= Task requirements =
Return every line of the listing below, unchanged, from its first line to the line holding "containing the integers, and", that line included.

= Extracted records =
▼▼▼
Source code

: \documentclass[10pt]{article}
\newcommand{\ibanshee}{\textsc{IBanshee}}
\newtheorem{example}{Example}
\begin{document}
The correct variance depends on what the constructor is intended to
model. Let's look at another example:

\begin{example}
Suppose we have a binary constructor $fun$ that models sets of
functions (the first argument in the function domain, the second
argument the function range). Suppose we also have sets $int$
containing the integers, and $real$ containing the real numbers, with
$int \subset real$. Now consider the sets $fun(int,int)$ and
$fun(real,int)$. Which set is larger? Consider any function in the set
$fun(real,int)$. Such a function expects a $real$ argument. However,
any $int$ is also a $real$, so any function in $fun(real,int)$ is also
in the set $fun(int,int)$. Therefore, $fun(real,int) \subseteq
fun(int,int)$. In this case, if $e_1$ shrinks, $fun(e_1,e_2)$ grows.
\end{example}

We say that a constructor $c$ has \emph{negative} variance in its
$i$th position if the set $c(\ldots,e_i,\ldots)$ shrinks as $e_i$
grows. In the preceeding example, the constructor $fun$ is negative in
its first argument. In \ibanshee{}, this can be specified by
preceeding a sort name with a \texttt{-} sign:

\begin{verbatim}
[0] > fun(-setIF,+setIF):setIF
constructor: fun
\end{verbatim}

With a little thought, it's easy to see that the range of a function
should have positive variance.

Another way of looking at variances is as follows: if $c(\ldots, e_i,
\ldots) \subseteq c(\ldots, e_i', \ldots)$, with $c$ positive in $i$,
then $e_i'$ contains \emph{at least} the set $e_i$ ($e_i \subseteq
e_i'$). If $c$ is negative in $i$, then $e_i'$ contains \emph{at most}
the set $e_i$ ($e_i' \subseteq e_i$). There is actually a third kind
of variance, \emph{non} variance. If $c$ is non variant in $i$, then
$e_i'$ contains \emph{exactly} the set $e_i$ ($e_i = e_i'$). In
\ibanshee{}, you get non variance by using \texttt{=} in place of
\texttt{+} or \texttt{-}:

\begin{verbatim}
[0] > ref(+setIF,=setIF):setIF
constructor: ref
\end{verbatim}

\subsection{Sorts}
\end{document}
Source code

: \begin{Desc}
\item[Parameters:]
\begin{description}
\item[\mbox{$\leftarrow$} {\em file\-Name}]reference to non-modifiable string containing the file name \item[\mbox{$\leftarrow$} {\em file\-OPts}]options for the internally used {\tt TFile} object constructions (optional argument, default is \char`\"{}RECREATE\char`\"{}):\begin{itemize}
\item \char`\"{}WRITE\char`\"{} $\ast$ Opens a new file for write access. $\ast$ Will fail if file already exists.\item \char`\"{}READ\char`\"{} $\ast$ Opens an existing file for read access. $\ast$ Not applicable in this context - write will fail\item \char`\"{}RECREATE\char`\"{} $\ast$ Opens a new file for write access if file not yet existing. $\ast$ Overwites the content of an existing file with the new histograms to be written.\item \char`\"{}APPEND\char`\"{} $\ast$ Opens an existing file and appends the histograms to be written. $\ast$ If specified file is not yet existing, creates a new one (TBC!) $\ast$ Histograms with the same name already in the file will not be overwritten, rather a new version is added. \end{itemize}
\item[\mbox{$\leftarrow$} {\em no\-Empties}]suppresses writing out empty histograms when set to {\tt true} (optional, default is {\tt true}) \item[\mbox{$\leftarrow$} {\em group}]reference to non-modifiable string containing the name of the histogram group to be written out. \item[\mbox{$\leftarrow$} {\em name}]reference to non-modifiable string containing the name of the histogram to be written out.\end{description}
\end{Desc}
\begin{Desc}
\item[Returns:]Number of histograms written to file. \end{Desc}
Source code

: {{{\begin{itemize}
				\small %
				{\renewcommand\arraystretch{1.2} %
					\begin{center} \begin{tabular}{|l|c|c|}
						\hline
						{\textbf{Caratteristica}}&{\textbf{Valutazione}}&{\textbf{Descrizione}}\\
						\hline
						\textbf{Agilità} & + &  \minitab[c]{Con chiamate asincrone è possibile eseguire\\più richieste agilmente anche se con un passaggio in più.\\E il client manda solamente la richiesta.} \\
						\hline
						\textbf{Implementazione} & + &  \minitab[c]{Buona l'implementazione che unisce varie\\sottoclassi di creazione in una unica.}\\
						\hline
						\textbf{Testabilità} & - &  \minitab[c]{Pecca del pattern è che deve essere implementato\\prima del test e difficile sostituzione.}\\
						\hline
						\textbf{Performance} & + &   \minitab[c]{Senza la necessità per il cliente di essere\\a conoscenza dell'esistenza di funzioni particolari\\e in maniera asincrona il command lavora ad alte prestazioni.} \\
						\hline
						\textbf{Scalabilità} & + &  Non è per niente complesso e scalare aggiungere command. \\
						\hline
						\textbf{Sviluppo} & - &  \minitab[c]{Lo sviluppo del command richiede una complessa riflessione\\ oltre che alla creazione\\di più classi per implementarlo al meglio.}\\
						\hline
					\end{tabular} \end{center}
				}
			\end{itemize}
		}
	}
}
▲▲▲
= Written solution =
Source code

: \documentclass[10pt]{article}
\newcommand{\ibanshee}{\textsc{IBanshee}}
\newtheorem{example}{Example}
\begin{document}
The correct variance depends on what the constructor is intended to
model. Let's look at another example:

\begin{example}
Suppose we have a binary constructor $fun$ that models sets of
functions (the first argument in the function domain, the second
argument the function range). Suppose we also have sets $int$
containing the integers, and $real$ containing the real numbers, with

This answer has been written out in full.